_Items from a dataset:_
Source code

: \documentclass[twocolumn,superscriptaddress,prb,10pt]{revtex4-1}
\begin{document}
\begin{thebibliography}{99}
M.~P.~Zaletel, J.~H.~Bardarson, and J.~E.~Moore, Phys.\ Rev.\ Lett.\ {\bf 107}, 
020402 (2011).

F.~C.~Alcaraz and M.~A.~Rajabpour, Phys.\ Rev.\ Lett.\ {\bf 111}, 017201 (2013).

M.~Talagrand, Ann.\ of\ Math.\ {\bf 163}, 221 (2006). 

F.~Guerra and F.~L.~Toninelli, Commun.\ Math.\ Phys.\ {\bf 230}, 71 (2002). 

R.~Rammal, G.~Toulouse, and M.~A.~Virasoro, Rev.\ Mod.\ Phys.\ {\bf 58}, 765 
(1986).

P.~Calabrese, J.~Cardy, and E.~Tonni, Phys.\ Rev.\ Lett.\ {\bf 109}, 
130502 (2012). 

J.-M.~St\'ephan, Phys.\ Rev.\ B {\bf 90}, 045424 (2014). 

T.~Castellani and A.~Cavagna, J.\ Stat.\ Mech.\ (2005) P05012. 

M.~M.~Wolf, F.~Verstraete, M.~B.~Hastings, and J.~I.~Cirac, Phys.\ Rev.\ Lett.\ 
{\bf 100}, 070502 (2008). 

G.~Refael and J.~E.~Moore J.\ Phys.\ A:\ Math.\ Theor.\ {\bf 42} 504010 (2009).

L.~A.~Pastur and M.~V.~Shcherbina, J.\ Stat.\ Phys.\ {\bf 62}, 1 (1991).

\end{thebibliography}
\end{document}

_Your instructions:_
Where the line containing "J.-M.~St\'ephan, Phys.\ Rev.\" appears, start copying, and go on exactly through the last line of the data.

_Result of this exercise:_
J.-M.~St\'ephan, Phys.\ Rev.\ B {\bf 90}, 045424 (2014). 

T.~Castellani and A.~Cavagna, J.\ Stat.\ Mech.\ (2005) P05012. 

M.~M.~Wolf, F.~Verstraete, M.~B.~Hastings, and J.~I.~Cirac, Phys.\ Rev.\ Lett.\ 
{\bf 100}, 070502 (2008). 

G.~Refael and J.~E.~Moore J.\ Phys.\ A:\ Math.\ Theor.\ {\bf 42} 504010 (2009).

L.~A.~Pastur and M.~V.~Shcherbina, J.\ Stat.\ Phys.\ {\bf 62}, 1 (1991).

\end{thebibliography}
\end{document}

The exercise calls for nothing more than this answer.